I was on vacation last week at an idyllic spot on the Big Island of Hawaii that my husband and I used to frequent many years ago. This was our first trip back there in over 10 years. As I walked along the beach my first morning there, I found myself thinking about those earlier visits many, many years ago.
I thought about how young we were, and of all the things we had hoped for in our future, and it made me unexpectedly a little sad. After a few days I came to realize why. When I was working, fantasizing about my future gave me an extraordinary amount of pleasure and I miss that!
Thinking about a future vacation, or my future retirement, or really any future plan, was an escape from the mundane business of going to work each day. Obsessing about whatever future plans I had was the thing that got me through the workweek.

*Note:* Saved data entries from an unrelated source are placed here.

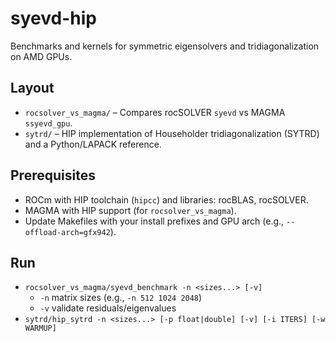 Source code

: # syevd-hip

Benchmarks and kernels for symmetric eigensolvers and tridiagonalization on AMD GPUs.

## Layout
- `rocsolver_vs_magma/` – Compares rocSOLVER `syevd` vs MAGMA `ssyevd_gpu`.
- `sytrd/` – HIP implementation of Householder tridiagonalization (SYTRD) and a Python/LAPACK reference.

## Prerequisites
- ROCm with HIP toolchain (`hipcc`) and libraries: rocBLAS, rocSOLVER.
- MAGMA with HIP support (for `rocsolver_vs_magma`).
- Update Makefiles with your install prefixes and GPU arch (e.g., `--offload-arch=gfx942`).

## Run
- `rocsolver_vs_magma/syevd_benchmark -n <sizes...> [-v]`
  - `-n` matrix sizes (e.g., `-n 512 1024 2048`)
  - `-v` validate residuals/eigenvalues
- `sytrd/hip_sytrd -n <sizes...> [-p float|double] [-v] [-i ITERS] [-w WARMUP]`
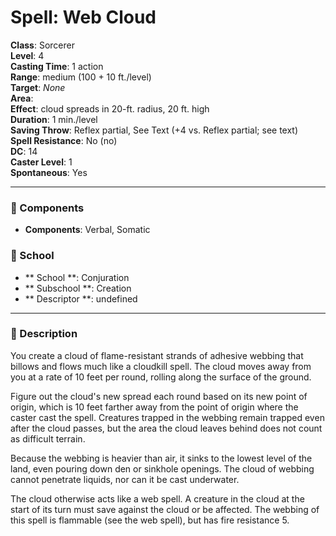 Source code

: 
# Spell: Web Cloud
**Class**: Sorcerer  
**Level**: 4  
**Casting Time**: 1 action  
**Range**: medium (100 + 10 ft./level)  
**Target**: _None_  
**Area**:   
**Effect**: cloud spreads in 20-ft. radius, 20 ft. high  
**Duration**: 1 min./level  
**Saving Throw**: Reflex partial, See Text (+4 vs. Reflex partial; see text)  
**Spell Resistance**: No (no)  
**DC**: 14  
**Caster Level**: 1  
**Spontaneous**: Yes

---

### 🔮 Components
- **Components**: Verbal, Somatic

### 🏫 School
- ** School **: Conjuration
- ** Subschool **: Creation
- ** Descriptor **: undefined
---

### 📜 Description
You create a cloud of flame-resistant strands of adhesive webbing that billows and flows much like a cloudkill spell. The cloud moves away from you at a rate of 10 feet per round, rolling along the surface of the ground.

Figure out the cloud's new spread each round based on its new point of origin, which is 10 feet farther away from the point of origin where the caster cast the spell. Creatures trapped in the webbing remain trapped even after the cloud passes, but the area the cloud leaves behind does not count as difficult terrain.

Because the webbing is heavier than air, it sinks to the lowest level of the land, even pouring down den or sinkhole openings. The cloud of webbing cannot penetrate liquids, nor can it be cast underwater.

The cloud otherwise acts like a web spell. A creature in the cloud at the start of its turn must save against the cloud or be affected. The webbing of this spell is flammable (see the web spell), but has fire resistance 5.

Now that I'm retired, I'm living in that future and have nothing to escape from. It turns out that while I don't miss the actual working part, I do miss the obsessing about my future part. Having something to obsess about is part of who I am. Having something happy to think about off in my future helped me to not have to focus so much on the actual working-to-get-there part.
I don't mourn the loss of that job, I mourn the loss of my distraction from that job: dreaming about my future. Since there's nothing I want to escape anymore, I don't fantasize about the future anymore, and I now realize how much I miss doing that!

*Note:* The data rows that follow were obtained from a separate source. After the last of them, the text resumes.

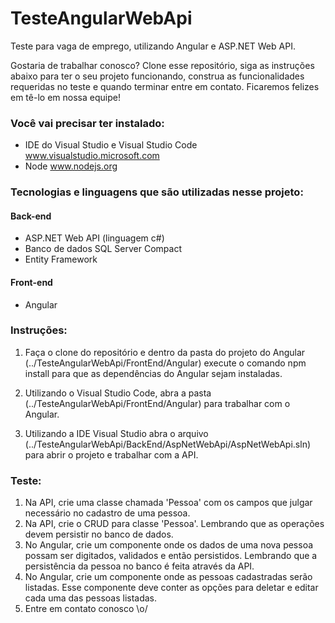 # TesteAngularWebApi
Teste para vaga de emprego, utilizando Angular e ASP.NET Web API.

Gostaria de trabalhar conosco? Clone esse repositório, siga as instruções abaixo para ter o seu projeto funcionando, construa as funcionalidades requeridas no teste e quando terminar entre em contato. Ficaremos felizes em tê-lo em nossa equipe!


### Você vai precisar ter instalado:

- IDE do Visual Studio e Visual Studio Code www.visualstudio.microsoft.com
- Node www.nodejs.org


### Tecnologias e linguagens que são utilizadas nesse projeto:

#### Back-end
- ASP.NET Web API (linguagem c#)
- Banco de dados SQL Server Compact
- Entity Framework

#### Front-end
- Angular


### Instruções:

1. Faça o clone do repositório e dentro da pasta do projeto do Angular (../TesteAngularWebApi/FrontEnd/Angular) execute o comando npm install para que as dependências do Angular sejam instaladas.

2. Utilizando o Visual Studio Code, abra a pasta (../TesteAngularWebApi/FrontEnd/Angular) para trabalhar com o Angular.

3. Utilizando a IDE Visual Studio abra o arquivo (../TesteAngularWebApi/BackEnd/AspNetWebApi/AspNetWebApi.sln) para abrir o projeto e trabalhar com a API.


### Teste:

1. Na API, crie uma classe chamada 'Pessoa' com os campos que julgar necessário no cadastro de uma pessoa.
2. Na API, crie o CRUD para classe 'Pessoa'. Lembrando que as operações devem persistir no banco de dados.
3. No Angular, crie um componente onde os dados de uma nova pessoa possam ser digitados, validados e então persistidos. Lembrando que a persistência da pessoa no banco é feita através da API.
4. No Angular, crie um componente onde as pessoas cadastradas serão listadas. Esse componente deve conter as opções para deletar e editar cada uma das pessoas listadas.
5. Entre em contato conosco \o/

Figuring out what I was going to spend my days doing in retirement was not the hard part--I don't even have time to do all the things I want to do. The hard part is recapturing that orientation toward the future.

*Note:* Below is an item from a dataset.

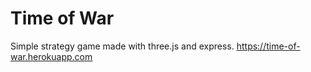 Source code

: # Time of War
Simple strategy game made with three.js and express.
https://time-of-war.herokuapp.com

Perhaps I've got it all wrong. Maybe the point isn't to keep focusing on the future but to start remembering how to relish the present moment.
I must admit, I did relish arriving home late Sunday night knowing that I did not have to get up in the morning and go to work. I guess that's a start!
I once had a vacation almost ruined by a threatened airline pilots strike. What almost ruined it, though, was not that we didn't get to go--it was that the whole month of January (when we were supposed to be fantasizing about a week in Key West) we were worrying about whether we'd get to go.
That month of fantasizing was an important part of the vacation--as important as the trip itself.
Still, even though yearning to be retired may have been a key part of your hopes and dreams in the past, surely you still have hopes and dreams. If the projects that you've had in mind don't excite you to fantasies, maybe you need some new projects. More likely, though, you just need to practice some new fantasies.
Are you familiar with the book "Happier" by Tal Ben-Shahar? He talks a lot about the need to balance current gratification with hopes for future gratification. I wrote a review here:
(By the way, we did get to Key West and had a great time.)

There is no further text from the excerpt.